Yet it would not be surprising to see this trend accelerated even further by the news of the Asian-American hate crimes. Images of racists punching elderly Asian grandmothers, after all, are hardly appealing to prospective students.
All of this is, to me, a shame.
The United States that I knew as a student is a vibrant society defined by an open-minded respect of diversity and tolerance, where communities did their best to make sure people from other countries felt welcome, where people went a greater extra mile than I had ever seen anywhere else to be inclusive of people of all nationalities, races and faiths.
One of the first events I attended on campus as a freshman was a talk by John Chiang, who was then serving as California’s state treasurer and running to be California governor. It was a good talk — policy-heavy and finance-focused, as you would expect from the state’s top accountant — but what struck me more was an ad that his campaign later released.
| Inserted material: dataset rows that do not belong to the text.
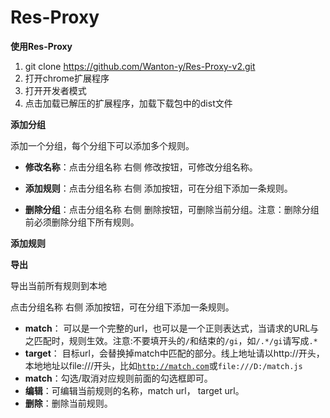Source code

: Res-Proxy
=====

<!--more-->



**使用Res-Proxy**

1. git clone https://github.com/Wanton-y/Res-Proxy-v2.git
2. 打开chrome扩展程序
3. 打开开发者模式
4. 点击加载已解压的扩展程序，加载下载包中的dist文件

**添加分组**

添加一个分组，每个分组下可以添加多个规则。

*   **修改名称**：点击分组名称 右侧 修改按钮，可修改分组名称。

*   **添加规则**：点击分组名称 右侧 添加按钮，可在分组下添加一条规则。

*   **删除分组**：点击分组名称 右侧 删除按钮，可删除当前分组。注意：删除分组前必须删除分组下所有规则。

**添加规则**

**导出**

导出当前所有规则到本地

点击分组名称 右侧 添加按钮，可在分组下添加一条规则。

*   **match**： 可以是一个完整的url，也可以是一个正则表达式，当请求的URL与之匹配时，规则生效。注意:不要填开头的<code>/</code>和结束的<code>/gi</code>，如<code>/.\*/gi</code>请写成<code>.\*</code>
*   **target**： 目标url，会替换掉match中匹配的部分。线上地址请以http://开头，本地地址以file:///开头，比如<code>http://match.com</code>或<code>file:///D:/match.js</code>
*   **match**：勾选/取消对应规则前面的勾选框即可。
*   **编辑**：可编辑当前规则的名称，match url， target url。
*   **删除**：删除当前规则。
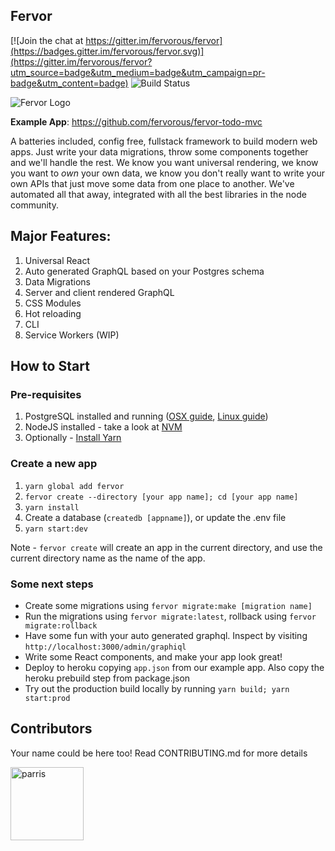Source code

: Fervor
----

[![Join the chat at https://gitter.im/fervorous/fervor](https://badges.gitter.im/fervorous/fervor.svg)](https://gitter.im/fervorous/fervor?utm_source=badge&utm_medium=badge&utm_campaign=pr-badge&utm_content=badge) ![Build Status](https://circleci.com/gh/fervorous/fervor.svg?style=shield)

![Fervor Logo](https://avatars2.githubusercontent.com/u/26048760?v=4&u=c900b5463478aa9e8937a8422721210d33a9b984&s=200)

**Example App**: https://github.com/fervorous/fervor-todo-mvc

A batteries included, config free, fullstack framework to build modern web apps. Just write your data migrations, throw some components together and we'll handle the rest. We know you want universal rendering, we know you want to *own* your own data, we know you don't really want to write your own APIs that just move some data from one place to another. We've automated all that away, integrated with all the best libraries in the node community.

Major Features:
----

1. Universal React
2. Auto generated GraphQL based on your Postgres schema
3. Data Migrations
3. Server and client rendered GraphQL
5. CSS Modules
6. Hot reloading
7. CLI
8. Service Workers (WIP)

How to Start
----

### Pre-requisites
  
1. PostgreSQL installed and running ([OSX guide](https://www.codementor.io/devops/tutorial/getting-started-postgresql-server-mac-osx), [Linux guide](https://www.digitalocean.com/community/tutorials/how-to-install-and-use-postgresql-on-ubuntu-16-04))
2. NodeJS installed - take a look at [NVM](https://github.com/creationix/nvm)
3. Optionally - [Install Yarn](https://yarnpkg.com/en/docs/install)

### Create a new app

1. `yarn global add fervor`
2. `fervor create --directory [your app name]; cd [your app name]`
3. `yarn install`
4. Create a database (`createdb [appname]`), or update the .env file
5. `yarn start:dev`

Note - `fervor create` will create an app in the current directory, and use the current directory name as the name of the app.

### Some next steps

- Create some migrations using `fervor migrate:make [migration name]`
- Run the migrations using `fervor migrate:latest`, rollback using `fervor migrate:rollback`
- Have some fun with your auto generated graphql. Inspect by visiting `http://localhost:3000/admin/graphiql`
- Write some React components, and make your app look great!
- Deploy to heroku copying `app.json` from our example app. Also copy the heroku prebuild step from package.json
- Try out the production build locally by running `yarn build; yarn start:prod`

Contributors
----

Your name could be here too! Read CONTRIBUTING.md for more details

[<img alt="parris" src="https://avatars0.githubusercontent.com/u/202664?v=4&s=117" width="117">](https://github.com/parris)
It was called “Underdog.” In it, Chiang recounts the abuse his family of Taiwanese immigrants suffered. “We were the first Asian-American family on our block. We were taunted. Ridiculed,” he said. “They threw rocks at our windows. Spray-painted our garage. And started fights with us on the playground.”
Chiang didn’t ultimately win the election. But it did strike me that someone who had experienced such discrimination in his early years could, in his adulthood, run a credible campaign to fulfill his aspirations of governing the world’s fifth largest economy. And this, after all, is the same country that elected Tammy Duckworth as the first Thai-American in Congress and that just elected Kamala Harris as its first Asian-American vice president. That, to me, is America: a country defined by resilience. By possibilities. And by hope.
Watching the country be consumed by a renewed wave of xenophobia and anti-Asian hate is undoubtedly sad. It’s also the side of America that will be presented to the international news media, and upon which millions of people, including Thais, will cast judgement.
But it’s my hope that the other side of America that I got to see will win out in the end.